Australia Contributes €100,000 to Help OPCW Identify Perpetrators of Chemical Weapons Attacks

18 March 2019
Permanent Representative of Australia to the OPCW, H.E. Ambassador Matthew Neuhaus and OPCW Director-General, H.E. Mr Fernando Arias

Permanent Representative of Australia to the OPCW, H.E. Ambassador Matthew Neuhaus and OPCW Director-General, H.E. Mr Fernando Arias

THE HAGUE, Netherlands —18 March 2019 — The Government of Australia is contributing €100,000 toward the Trust Fund for Syria Missions for the formation and operation of the Organisation for the Prohibition of Chemical Weapons (OPCW) team to identify the perpetrators of chemical weapons attacks in the Syrian Arab Republic.

The team was created pursuant to the decision on addressing the threat from chemical weapons use adopted by the Conference of the States Parties at its Fourth Special Session in June 2018.

The contribution was formalised through an arrangement signed on 15 March by OPCW Director-General, H.E. Mr Fernando Arias, and the Government of Australia through the Department of Foreign Affairs and Trade represented by Permanent Representative of Australia to the OPCW, H.E. Ambassador Matthew Neuhaus.

The Director-General has appealed to all OPCW Member States in a position to make voluntary contributions to do so while emphasising that “Identifying perpetrators will advance existing endeavours to tackle the re-emergence of use of chemical weapons”.

Ambassador Neuhaus remarked that Australia welcomes the decision to boost the OPCW’s ability to investigate and attribute responsibility for any future use of chemical weapons, in a way that no single country can veto.
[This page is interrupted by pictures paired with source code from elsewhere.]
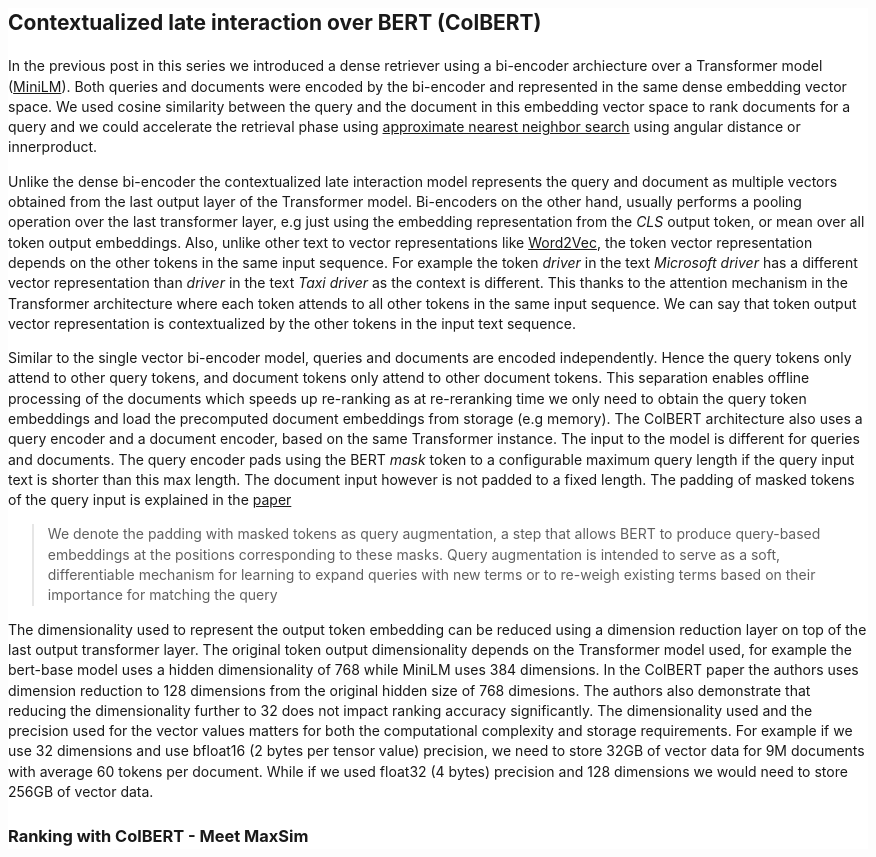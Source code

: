 ## Contextualized late interaction over BERT  (ColBERT)

In the previous post in this series we introduced a dense retriever using a bi-encoder archiecture over a Transformer model ([MiniLM](https://huggingface.co/sentence-transformers/msmarco-MiniLM-L-6-v3)).  Both queries and documents were encoded by the bi-encoder and represented in the same dense embedding vector space. We used cosine similarity between the query and the document in this embedding vector space to rank documents for a query and we could accelerate the retrieval phase using [approximate nearest neighbor search](https://docs.vespa.ai/en/approximate-nn-hnsw.html) using angular distance or innerproduct.

Unlike the dense bi-encoder the contextualized late interaction model represents the query and document as multiple vectors obtained from the last output layer of the Transformer model. Bi-encoders on the other hand, usually performs a pooling operation over the last transformer layer, e.g just using the embedding representation from the *CLS* output token, or mean over all token output embeddings. Also, unlike other text to vector representations like [Word2Vec](https://en.wikipedia.org/wiki/Word2vec), the token vector representation depends on the other tokens in the same input sequence. For example the token *driver* in the text *Microsoft driver* has a different vector representation than *driver* in the text *Taxi driver* as the context is different. This thanks to the attention mechanism in the Transformer architecture where each token attends to all other tokens in the same input sequence.  We can say that token output vector representation is contextualized by the other tokens in the input text sequence.

Similar to the single vector bi-encoder model, queries and documents are encoded independently. Hence the query tokens only attend to other query tokens, and document tokens only attend to other document tokens. This separation enables offline processing of the documents which speeds up re-ranking as at re-reranking time we only need to obtain the query token embeddings and load the precomputed document embeddings from storage (e.g memory). The ColBERT architecture also uses a query encoder and a document encoder, based on the same Transformer instance.  The input to the model is different for queries and documents.  The query encoder pads using the BERT *mask* token to a configurable maximum query length if the query input text is shorter than this max length.  The document input however is not padded to a fixed length. The padding of masked tokens of the query input is explained in the [paper](https://arxiv.org/abs/2004.12832) 

> We denote the padding with masked tokens as query augmentation, a step that allows BERT to produce query-based embeddings at the positions corresponding to these masks. Query augmentation is intended to serve as a soft, differentiable mechanism for learning to expand queries with new terms or to re-weigh existing terms based on their importance for matching the query

The dimensionality used to represent the output token embedding can be reduced using a dimension reduction layer on top of the last output transformer layer. The original token output dimensionality depends on the Transformer model used, for example the bert-base model uses a hidden dimensionality of 768 while MiniLM uses 384 dimensions. In the ColBERT paper the authors uses dimension reduction to 128 dimensions from the original hidden size of 768 dimesions.  The authors also demonstrate that reducing the dimensionality further to 32 does not impact ranking accuracy significantly. The dimensionality used and the precision used for the vector values matters for both the computational complexity and storage requirements. For example if we use 32 dimensions and use bfloat16 (2 bytes per tensor value) precision, we need to store 32GB of vector data for 9M documents with average 60 tokens per document.  While if we used float32 (4 bytes) precision and 128 dimensions we would need to store 256GB of vector data. 

### Ranking with ColBERT - Meet MaxSim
He continued to state, “Identifying perpetrators in an independent and impartial way will help deter others who believe they can get away with using these reprehensible weapons. Strengthening global arrangements to prevent the proliferation of weapons of mass destruction is a key national security priority for Australia. It is part of the Government’s efforts to make our nation, and the international community, safer and more secure.”

The OPCW’s Technical Secretariat is currently assembling a team of experts and setting up necessary procedures.

Background

On 27 June 2018, the Conference of the States Parties to the Chemical Weapons Convention (CWC) adopted at its Fourth Special Session a Decision on Addressing the Threat from Chemical Weapons Use.
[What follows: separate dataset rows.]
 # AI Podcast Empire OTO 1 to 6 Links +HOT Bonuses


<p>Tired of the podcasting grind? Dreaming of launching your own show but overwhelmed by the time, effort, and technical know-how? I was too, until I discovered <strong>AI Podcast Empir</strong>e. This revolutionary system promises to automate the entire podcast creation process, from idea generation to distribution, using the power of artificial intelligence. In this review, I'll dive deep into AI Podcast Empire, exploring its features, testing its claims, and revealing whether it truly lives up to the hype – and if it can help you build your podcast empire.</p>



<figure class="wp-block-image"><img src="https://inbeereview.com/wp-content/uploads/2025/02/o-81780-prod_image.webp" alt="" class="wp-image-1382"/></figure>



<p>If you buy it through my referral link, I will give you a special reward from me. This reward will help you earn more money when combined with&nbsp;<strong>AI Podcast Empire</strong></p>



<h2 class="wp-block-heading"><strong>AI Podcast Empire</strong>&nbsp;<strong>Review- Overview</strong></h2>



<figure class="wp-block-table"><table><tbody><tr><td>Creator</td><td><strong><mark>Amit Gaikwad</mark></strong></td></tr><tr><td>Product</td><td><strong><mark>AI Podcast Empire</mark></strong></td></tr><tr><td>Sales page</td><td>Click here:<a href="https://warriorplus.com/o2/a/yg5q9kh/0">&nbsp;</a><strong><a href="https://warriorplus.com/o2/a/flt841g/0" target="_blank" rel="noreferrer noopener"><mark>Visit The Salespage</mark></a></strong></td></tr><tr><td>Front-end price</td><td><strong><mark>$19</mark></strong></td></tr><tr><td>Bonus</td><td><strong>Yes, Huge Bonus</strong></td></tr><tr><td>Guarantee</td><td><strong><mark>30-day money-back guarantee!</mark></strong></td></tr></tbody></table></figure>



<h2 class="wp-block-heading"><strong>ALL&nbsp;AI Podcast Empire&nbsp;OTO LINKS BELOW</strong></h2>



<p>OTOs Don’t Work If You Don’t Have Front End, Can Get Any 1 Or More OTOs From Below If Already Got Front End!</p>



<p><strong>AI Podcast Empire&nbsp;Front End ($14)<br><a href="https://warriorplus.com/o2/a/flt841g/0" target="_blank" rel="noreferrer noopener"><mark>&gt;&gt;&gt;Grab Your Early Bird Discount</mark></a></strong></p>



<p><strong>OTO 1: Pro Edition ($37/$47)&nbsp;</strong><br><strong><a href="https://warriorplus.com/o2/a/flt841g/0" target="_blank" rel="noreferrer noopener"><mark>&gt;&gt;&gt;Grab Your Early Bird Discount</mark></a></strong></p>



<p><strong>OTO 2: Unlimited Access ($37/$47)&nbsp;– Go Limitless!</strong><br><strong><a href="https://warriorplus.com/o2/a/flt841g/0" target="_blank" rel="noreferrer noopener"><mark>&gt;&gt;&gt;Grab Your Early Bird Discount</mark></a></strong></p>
The decision calls upon the OPCW Technical Secretariat to put in place arrangements “to identify the perpetrators of the use of chemical weapons in the Syrian Arab Republic by identifying and reporting on all information potentially relevant to the origin of those chemical weapons in those instances in which the OPCW Fact-Finding Mission determines or has determined that use or likely use occurred, and cases for which the OPCW-UN Joint Investigative Mechanism has not issued a report”.

The decision further affirmed that whenever chemical weapons use occurs on the territory of a State Party, “those who were the perpetrators, organisers, sponsors or otherwise involved should be identified” and it underscored “the added value of the Secretariat conducting an independent investigation of an alleged use of chemical weapons with a view to facilitating universal attribution of all chemical weapons attacks”, if requested by a State Party.

As the implementing body for the Chemical Weapons Convention, the OPCW, with its 193 Member States, oversees the global endeavour to permanently eliminate chemical weapons. Since the Convention’s entry into force in 1997, it is the most successful disarmament treaty eliminating an entire class of weapons of mass destruction. 

Over 96% of all chemical weapon stockpiles declared by possessor States have been destroyed under OPCW verification. For its extensive efforts in eliminating chemical weapons, the OPCW received the 2013 Nobel Peace Prize.